Wenn man mal darüber nachdenkt, bemerkt man, dass es viele Menschen gibt, die anlasslos nett sind: Die Nachbarin, die einfach so Kartoffeln vorbei bringt, weil sie gerade so gute bekommen hat; der Nachbar, der sieht, dass man vergessen hat, den Mülleimer vorzustellen und das schnell macht; der Briefträger, der einem das Päckchen mit Blumen auch mal ins Büro bringt; der andere, der einen Stapel liegen gebliebener Post des Kollegen vor den Feiertagen sieht und halt noch schnell einen Schlenker nach Feierabend macht ...
Ein Mensch, der immer anlasslos überaus liebenswürdig und freundlich war, war Marlene Rose, die leider kürzlich verstorben ist. Wie viele ihrer kleinen kreativen selbst gemalten oder genähten Sachen in Spaichinger Häusern auch nach ihrem Tod immer wieder für ein Lächeln sorgen – man wird es kaum zählen können. Solche Nettigkeiten beleben uns.

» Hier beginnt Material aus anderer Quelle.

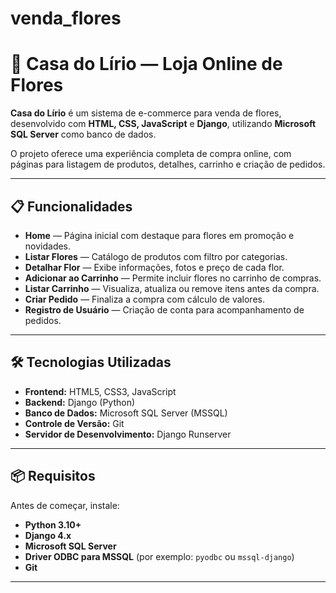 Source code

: ﻿# venda_flores

 # 🌸 Casa do Lírio — Loja Online de Flores

**Casa do Lírio** é um sistema de e-commerce para venda de flores, desenvolvido com **HTML, CSS, JavaScript** e **Django**, utilizando **Microsoft SQL Server** como banco de dados.

O projeto oferece uma experiência completa de compra online, com páginas para listagem de produtos, detalhes, carrinho e criação de pedidos.

---

## 📋 Funcionalidades

- **Home** — Página inicial com destaque para flores em promoção e novidades.
- **Listar Flores** — Catálogo de produtos com filtro por categorias.
- **Detalhar Flor** — Exibe informações, fotos e preço de cada flor.
- **Adicionar ao Carrinho** — Permite incluir flores no carrinho de compras.
- **Listar Carrinho** — Visualiza, atualiza ou remove itens antes da compra.
- **Criar Pedido** — Finaliza a compra com cálculo de valores.
- **Registro de Usuário** — Criação de conta para acompanhamento de pedidos.

---

## 🛠 Tecnologias Utilizadas

- **Frontend:** HTML5, CSS3, JavaScript
- **Backend:** Django (Python)
- **Banco de Dados:** Microsoft SQL Server (MSSQL)
- **Controle de Versão:** Git
- **Servidor de Desenvolvimento:** Django Runserver

---

## 📦 Requisitos

Antes de começar, instale:

- **Python 3.10+**
- **Django 4.x**
- **Microsoft SQL Server**
- **Driver ODBC para MSSQL** (por exemplo: `pyodbc` ou `mssql-django`)
- **Git**

---

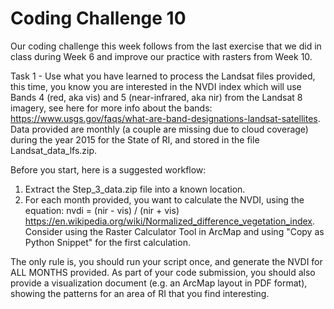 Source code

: # Coding Challenge 10

Our coding challenge this week follows from the last exercise that we did in class during Week 6 and improve our practice with rasters from Week 10.

Task 1 - Use what you have learned to process the Landsat files provided, this time, you know you are interested in the NVDI index which will use Bands 4 (red, aka vis) and 5 (near-infrared, aka nir) from the Landsat 8 imagery, see here for more info about the bands: https://www.usgs.gov/faqs/what-are-band-designations-landsat-satellites. Data provided are monthly (a couple are missing due to cloud coverage) during the year 2015 for the State of RI, and stored in the file Landsat_data_lfs.zip.

Before you start, here is a suggested workflow:

1) Extract the Step_3_data.zip file into a known location.
2) For each month provided, you want to calculate the NVDI, using the equation: nvdi = (nir - vis) / (nir + vis) https://en.wikipedia.org/wiki/Normalized_difference_vegetation_index. Consider using the Raster Calculator Tool in ArcMap and using "Copy as Python Snippet" for the first calculation.

The only rule is, you should run your script once, and generate the NVDI for ALL MONTHS provided. As part of your code submission, you should also provide a visualization document (e.g. an ArcMap layout in PDF format), showing the patterns for an area of RI that you find interesting.

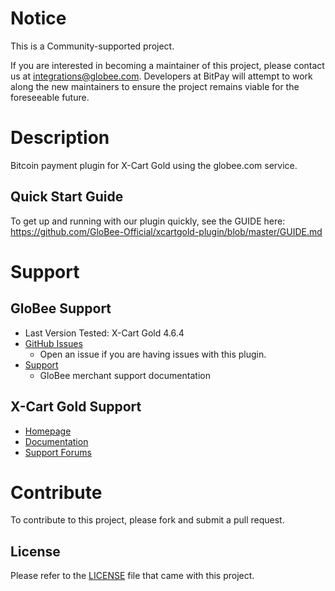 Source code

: # Notice

This is a Community-supported project.

If you are interested in becoming a maintainer of this project, please contact us at integrations@globee.com. Developers at BitPay will attempt to work along the new maintainers to ensure the project remains viable for the foreseeable future.

# Description

Bitcoin payment plugin for X-Cart Gold using the globee.com service.


## Quick Start Guide

To get up and running with our plugin quickly, see the GUIDE here: https://github.com/GloBee-Official/xcartgold-plugin/blob/master/GUIDE.md



# Support

## GloBee Support

* Last Version Tested: X-Cart Gold 4.6.4
* [GitHub Issues](https://github.com/GloBee-Official/xcartgold-plugin/issues)
  * Open an issue if you are having issues with this plugin.
* [Support](https://help.globee.com)
  * GloBee merchant support documentation

## X-Cart Gold Support

* [Homepage](http://www.x-cart.com/ecommerce-software.html)
* [Documentation](http://kb.x-cart.com/display/XDD/Definitive+guide)
* [Support Forums](http://forum.x-cart.com)

# Contribute

To contribute to this project, please fork and submit a pull request.

## License

Please refer to the [LICENSE](https://github.com/GloBee-Official//xcartgold-plugin/blob/master/LICENSE) file that came with this project.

Wir haben uns einmal umgehört, welche Erfahrungen bekannte und unbekannte Menschen aus Spaichingen und Umgebung so in Sachen „anlasslose Nettigkeiten“machen.
Cantahya Pauli,
Angestellte im Bioladen „Die Insel“, braucht überhaupt nicht überlegen: Erst zehn Minuten zuvor habe ihr eine Kundin erzählt, wie schwer sie an einer langen familiären Pflege trage, und da habe sie ihr spontan eine Schokoschnitte geschenkt. Überhaupt sei der Umgang im Laden immer nett. Die Mitarbeiterin begrüße sie mit einer Umarmung morgens, die Stimmung unter den Kunden sei sehr gut. „Ich sage immer: Das ist die Insel, weil es eben eine Insel ist.“
„Das machen wir eigentlich immer so, dass wir nett sind“, sagen Roswitha und Gerold Hagen, die gerade mit ihrem Enkel Emil auf dem Marktplatz unterwegs sind. „Das trägt auch positiv zum Lebensalltag bei.“– „Und es kommt ja auch zurück“, so Gerold Hagen. Und er erzählt, wie seine Frau einmal eine ihr unbekannte ältere Dame, die nicht mehr gut zu Fuß war, von der Apotheke mit dem Auto nach Hause gefahren hat. „Das macht man halt einfach in so einer Situation.“
Marion Neugebauer, die gerade aus Sachsen bei ihren Verwandten in Spaichingen zu Besuch ist, erinnert sich an folgende Situation: „Ich stand mal an einer Bushaltestelle. Da war auch ein junger Vater mit seinem Kind auf dem Arm und zwei Papiertüten voller Einkäufe. Da sind ihm die Taschen kaputt gegangen und er hat versucht, alles wieder einzusammeln und dabei sein Kind im Arm zu behalten. Da habe ich ihm einfach meine Stofftasche gegeben, die ich dabei hatte. Da war er doch sichtlich froh.“Später, als der junge Mann dann mit dem Bus davon gefahren ist, habe er ihr noch zugewunken.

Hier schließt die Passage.